- **Work instruction**
The required answer is every line of the data containing the word "Advanced".

- **Pictures paired with source code**
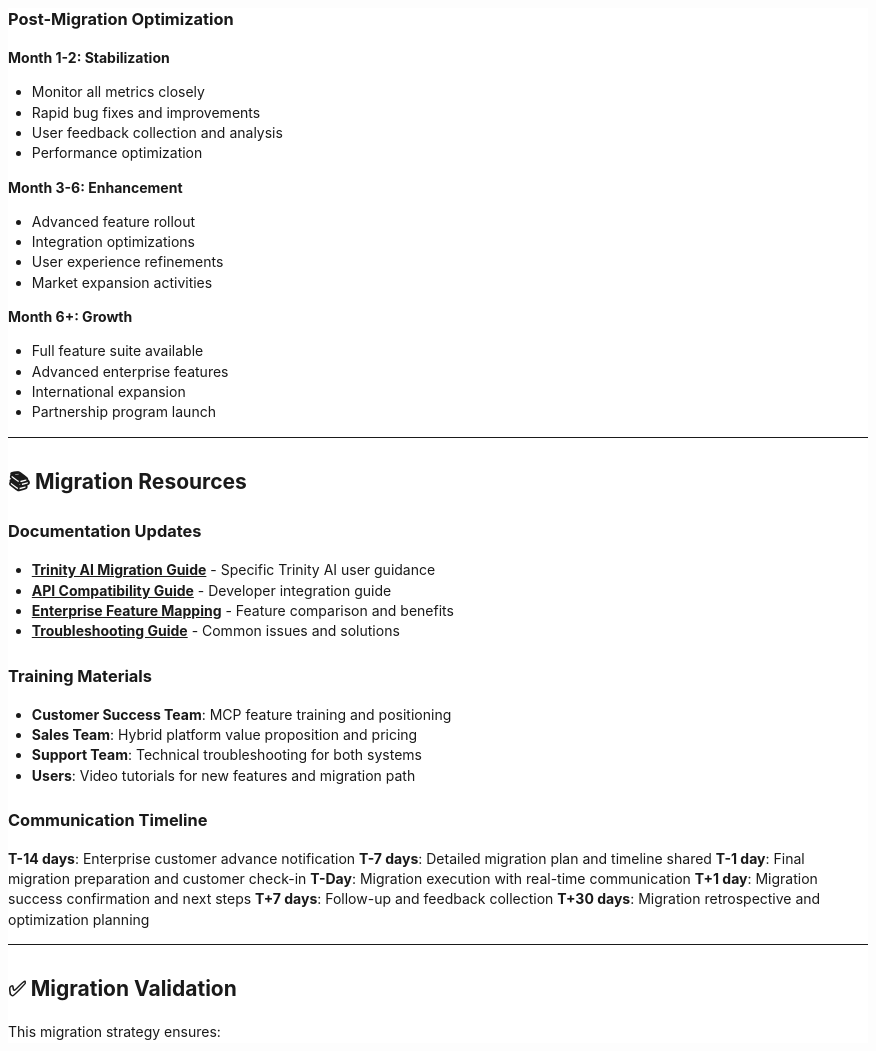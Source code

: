### **Post-Migration Optimization**

**Month 1-2: Stabilization**
- Monitor all metrics closely
- Rapid bug fixes and improvements
- User feedback collection and analysis
- Performance optimization

**Month 3-6: Enhancement**
- Advanced feature rollout
- Integration optimizations
- User experience refinements
- Market expansion activities

**Month 6+: Growth**
- Full feature suite available
- Advanced enterprise features
- International expansion
- Partnership program launch

---

## 📚 **Migration Resources**

### **Documentation Updates**
- **[Trinity AI Migration Guide](./TRINITY_AI_MIGRATION.md)** - Specific Trinity AI user guidance
- **[API Compatibility Guide](./API_COMPATIBILITY.md)** - Developer integration guide
- **[Enterprise Feature Mapping](./ENTERPRISE_FEATURES.md)** - Feature comparison and benefits
- **[Troubleshooting Guide](./MIGRATION_TROUBLESHOOTING.md)** - Common issues and solutions

### **Training Materials**
- **Customer Success Team**: MCP feature training and positioning
- **Sales Team**: Hybrid platform value proposition and pricing
- **Support Team**: Technical troubleshooting for both systems
- **Users**: Video tutorials for new features and migration path

### **Communication Timeline**

**T-14 days**: Enterprise customer advance notification
**T-7 days**: Detailed migration plan and timeline shared
**T-1 day**: Final migration preparation and customer check-in
**T-Day**: Migration execution with real-time communication
**T+1 day**: Migration success confirmation and next steps
**T+7 days**: Follow-up and feedback collection
**T+30 days**: Migration retrospective and optimization planning

---

## ✅ **Migration Validation**

This migration strategy ensures:
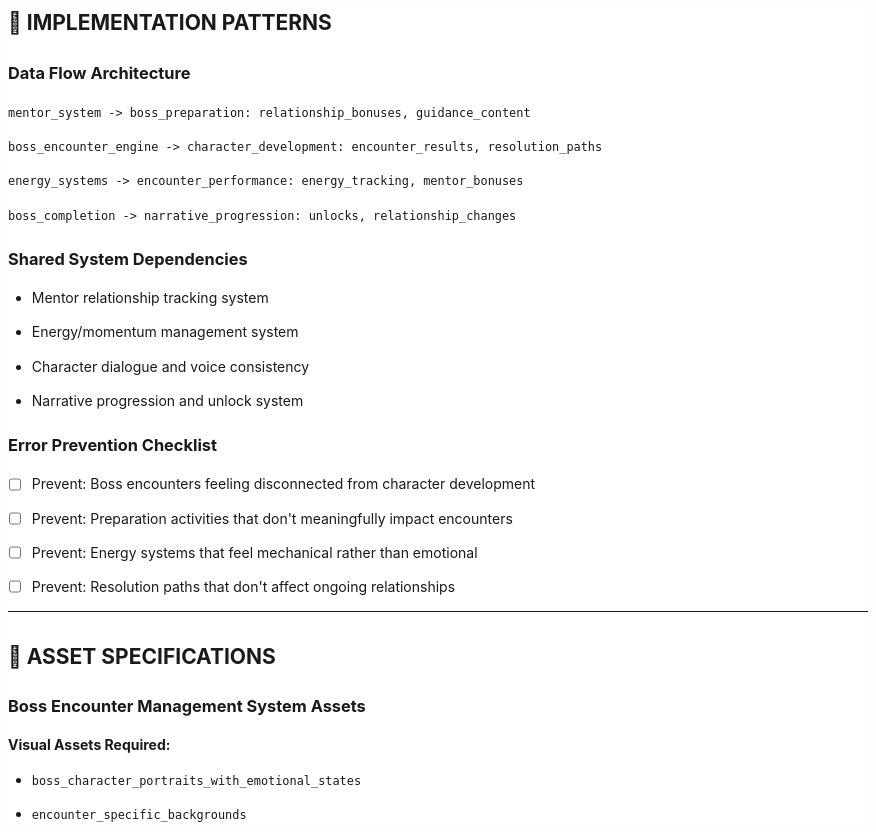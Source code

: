 


## 🔧 IMPLEMENTATION PATTERNS

### Data Flow Architecture

```
mentor_system -> boss_preparation: relationship_bonuses, guidance_content
```

```
boss_encounter_engine -> character_development: encounter_results, resolution_paths
```

```
energy_systems -> encounter_performance: energy_tracking, mentor_bonuses
```

```
boss_completion -> narrative_progression: unlocks, relationship_changes
```


### Shared System Dependencies

- Mentor relationship tracking system

- Energy/momentum management system

- Character dialogue and voice consistency

- Narrative progression and unlock system


### Error Prevention Checklist

- [ ] Prevent: Boss encounters feeling disconnected from character development

- [ ] Prevent: Preparation activities that don't meaningfully impact encounters

- [ ] Prevent: Energy systems that feel mechanical rather than emotional

- [ ] Prevent: Resolution paths that don't affect ongoing relationships


---

## 🎨 ASSET SPECIFICATIONS



### Boss Encounter Management System Assets


**Visual Assets Required:**

- `boss_character_portraits_with_emotional_states`

- `encounter_specific_backgrounds`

- **Result**
- Advanced feature rollout
- Advanced enterprise features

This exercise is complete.